WHAT IS REQUIRED » From the first line of the records down to the one that holds "L'implémentation reprend le", transcribe each line exactly and add nothing.

DATA FOR THE TASK »
*** Begin section ***

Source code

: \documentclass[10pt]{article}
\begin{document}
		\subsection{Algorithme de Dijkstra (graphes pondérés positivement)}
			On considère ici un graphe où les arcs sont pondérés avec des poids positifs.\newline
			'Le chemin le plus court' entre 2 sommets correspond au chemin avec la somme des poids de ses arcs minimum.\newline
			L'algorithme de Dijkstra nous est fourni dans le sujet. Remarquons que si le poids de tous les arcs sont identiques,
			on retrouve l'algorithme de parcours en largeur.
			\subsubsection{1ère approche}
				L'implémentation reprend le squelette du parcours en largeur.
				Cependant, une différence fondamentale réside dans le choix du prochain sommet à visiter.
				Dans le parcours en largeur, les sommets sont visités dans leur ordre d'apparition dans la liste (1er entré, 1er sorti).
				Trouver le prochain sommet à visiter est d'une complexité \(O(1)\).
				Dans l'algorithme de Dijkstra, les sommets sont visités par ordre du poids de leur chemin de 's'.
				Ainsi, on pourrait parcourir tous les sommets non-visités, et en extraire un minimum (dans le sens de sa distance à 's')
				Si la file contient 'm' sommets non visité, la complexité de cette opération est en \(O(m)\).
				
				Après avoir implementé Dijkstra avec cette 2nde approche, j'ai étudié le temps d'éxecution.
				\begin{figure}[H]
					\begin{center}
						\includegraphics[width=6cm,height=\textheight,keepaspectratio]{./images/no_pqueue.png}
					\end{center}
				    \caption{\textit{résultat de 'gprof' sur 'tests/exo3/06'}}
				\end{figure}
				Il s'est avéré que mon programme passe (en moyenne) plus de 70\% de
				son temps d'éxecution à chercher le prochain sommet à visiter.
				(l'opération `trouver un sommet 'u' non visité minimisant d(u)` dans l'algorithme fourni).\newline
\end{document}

*** End section ***

RESULT »
Source code

: \documentclass[10pt]{article}
\begin{document}
		\subsection{Algorithme de Dijkstra (graphes pondérés positivement)}
			On considère ici un graphe où les arcs sont pondérés avec des poids positifs.\newline
			'Le chemin le plus court' entre 2 sommets correspond au chemin avec la somme des poids de ses arcs minimum.\newline
			L'algorithme de Dijkstra nous est fourni dans le sujet. Remarquons que si le poids de tous les arcs sont identiques,
			on retrouve l'algorithme de parcours en largeur.
			\subsubsection{1ère approche}
				L'implémentation reprend le squelette du parcours en largeur.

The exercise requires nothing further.